WHAT YOU SHOULD DO: Reproduce every entry below precisely; do not include the pictures.

LISTED RECORDS:
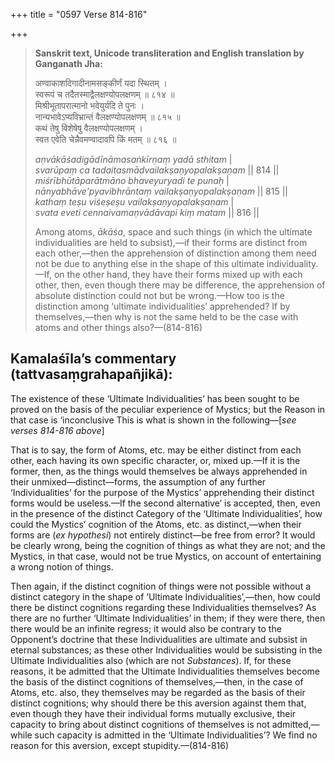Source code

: +++
title = "0597 Verse 814-816"

+++
> **Sanskrit text, Unicode transliteration and English translation by Ganganath Jha:** 
>
> अण्वाकाशदिगादीनामसङ्कीर्णं यदा स्थितम् ।  
> स्वरूपं च तदैतस्माद्वैलक्षण्योपलक्षणम् ॥ ८१४ ॥  
> मिश्रीभूतापरात्मानो भवेयुर्यदि ते पुनः ।  
> नान्यभावेऽप्यविभ्रान्तं वैलक्षण्योपलक्षणम् ॥ ८१५ ॥  
> कथं तेषु विशेषेषु वैलक्षण्योपलक्षणम् ।  
> स्वत एवेति चेन्नैवमण्वादावपि किं मतम् ॥ ८१६ ॥ 
>
> *aṇvākāśadigādīnāmasaṅkīrṇaṃ yadā sthitam* \|  
> *svarūpaṃ ca tadaitasmādvailakṣaṇyopalakṣaṇam* \|\| 814 \|\|  
> *miśrībhūtāparātmāno bhaveyuryadi te punaḥ* \|  
> *nānyabhāve'pyavibhrāntaṃ vailakṣaṇyopalakṣaṇam* \|\| 815 \|\|  
> *kathaṃ teṣu viśeṣeṣu vailakṣaṇyopalakṣaṇam* \|  
> *svata eveti cennaivamaṇvādāvapi kiṃ matam* \|\| 816 \|\| 
>
> Among atoms, *ākāśa*, space and such things (in which the ultimate individualities are held to subsist),—if their forms are distinct from each other,—then the apprehension of distinction among them need not be due to anything else in the shape of this ultimate individuality.—If, on the other hand, they have their forms mixed up with each other, then, even though there may be difference, the apprehension of absolute distinction could not but be wrong.—How too is the distinction among ‘ultimate individualities’ apprehended? If by themselves,—then why is not the same held to be the case with atoms and other things also?—(814-816)



## Kamalaśīla’s commentary (tattvasaṃgrahapañjikā):

The existence of these ‘Ultimate Individualities’ has been sought to be proved on the basis of the peculiar experience of Mystics; but the Reason in that case is ‘inconclusive This is what is shown in the following—[*see verses 814-816 above*]

That is to say, the form of Atoms, etc. may be either distinct from each other, each having its own specific character, or, mixed up.—If it is the former, then, as the things would themselves be always apprehended in their unmixed—distinct—forms, the assumption of any further ‘Individualities’ for the purpose of the Mystics’ apprehending their distinct forms would be useless.—If the second alternative’ is accepted, then, even in the presence of the distinct Category of the ‘Ultimate Individualities’, how could the Mystics’ cognition of the Atoms, etc. as distinct,—when their forms are (*ex hypothesi*) not entirely distinct—be free from error? It would be clearly wrong, being the cognition of things as what they are not; and the Mystics, in that case, would not be true Mystics, on account of entertaining a wrong notion of things.

Then again, if the distinct cognition of things were not possible without a distinct category in the shape of ‘Ultimate Individualities’,—then, how could there be distinct cognitions regarding these Individualities themselves? As there are no further ‘Ultimate Individualities’ in them; if they were there, then there would be an infinite regress; it would also be contrary to the Opponent’s doctrine that these Individualities are ultimate and subsist in eternal substances; as these other Individualities would be subsisting in the Ultimate Individualities also (which are not *Substances*). If, for these reasons, it be admitted that the Ultimate Individualities themselves become the basis of the distinct cognitions of themselves,—then, in the case of Atoms, etc. also, they themselves may be regarded as the basis of their distinct cognitions; why should there be this aversion against them that, even though they have their individual forms mutually exclusive, their capacity to bring about distinct cognitions of themselves is not admitted,—while such capacity is admitted in the ‘Ultimate Individualities’? We find no reason for this aversion, except stupidity.—(814-816)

YOUR SOLUTION:
Source code

: +++
title = "0597 Verse 814-816"

+++
> **Sanskrit text, Unicode transliteration and English translation by Ganganath Jha:** 
>
> अण्वाकाशदिगादीनामसङ्कीर्णं यदा स्थितम् ।  
> स्वरूपं च तदैतस्माद्वैलक्षण्योपलक्षणम् ॥ ८१४ ॥  
> मिश्रीभूतापरात्मानो भवेयुर्यदि ते पुनः ।  
> नान्यभावेऽप्यविभ्रान्तं वैलक्षण्योपलक्षणम् ॥ ८१५ ॥  
> कथं तेषु विशेषेषु वैलक्षण्योपलक्षणम् ।  
> स्वत एवेति चेन्नैवमण्वादावपि किं मतम् ॥ ८१६ ॥ 
>
> *aṇvākāśadigādīnāmasaṅkīrṇaṃ yadā sthitam* \|  
> *svarūpaṃ ca tadaitasmādvailakṣaṇyopalakṣaṇam* \|\| 814 \|\|  
> *miśrībhūtāparātmāno bhaveyuryadi te punaḥ* \|  
> *nānyabhāve'pyavibhrāntaṃ vailakṣaṇyopalakṣaṇam* \|\| 815 \|\|  
> *kathaṃ teṣu viśeṣeṣu vailakṣaṇyopalakṣaṇam* \|  
> *svata eveti cennaivamaṇvādāvapi kiṃ matam* \|\| 816 \|\| 
>
> Among atoms, *ākāśa*, space and such things (in which the ultimate individualities are held to subsist),—if their forms are distinct from each other,—then the apprehension of distinction among them need not be due to anything else in the shape of this ultimate individuality.—If, on the other hand, they have their forms mixed up with each other, then, even though there may be difference, the apprehension of absolute distinction could not but be wrong.—How too is the distinction among ‘ultimate individualities’ apprehended? If by themselves,—then why is not the same held to be the case with atoms and other things also?—(814-816)



## Kamalaśīla’s commentary (tattvasaṃgrahapañjikā):

The existence of these ‘Ultimate Individualities’ has been sought to be proved on the basis of the peculiar experience of Mystics; but the Reason in that case is ‘inconclusive This is what is shown in the following—[*see verses 814-816 above*]

That is to say, the form of Atoms, etc. may be either distinct from each other, each having its own specific character, or, mixed up.—If it is the former, then, as the things would themselves be always apprehended in their unmixed—distinct—forms, the assumption of any further ‘Individualities’ for the purpose of the Mystics’ apprehending their distinct forms would be useless.—If the second alternative’ is accepted, then, even in the presence of the distinct Category of the ‘Ultimate Individualities’, how could the Mystics’ cognition of the Atoms, etc. as distinct,—when their forms are (*ex hypothesi*) not entirely distinct—be free from error? It would be clearly wrong, being the cognition of things as what they are not; and the Mystics, in that case, would not be true Mystics, on account of entertaining a wrong notion of things.

Then again, if the distinct cognition of things were not possible without a distinct category in the shape of ‘Ultimate Individualities’,—then, how could there be distinct cognitions regarding these Individualities themselves? As there are no further ‘Ultimate Individualities’ in them; if they were there, then there would be an infinite regress; it would also be contrary to the Opponent’s doctrine that these Individualities are ultimate and subsist in eternal substances; as these other Individualities would be subsisting in the Ultimate Individualities also (which are not *Substances*). If, for these reasons, it be admitted that the Ultimate Individualities themselves become the basis of the distinct cognitions of themselves,—then, in the case of Atoms, etc. also, they themselves may be regarded as the basis of their distinct cognitions; why should there be this aversion against them that, even though they have their individual forms mutually exclusive, their capacity to bring about distinct cognitions of themselves is not admitted,—while such capacity is admitted in the ‘Ultimate Individualities’? We find no reason for this aversion, except stupidity.—(814-816)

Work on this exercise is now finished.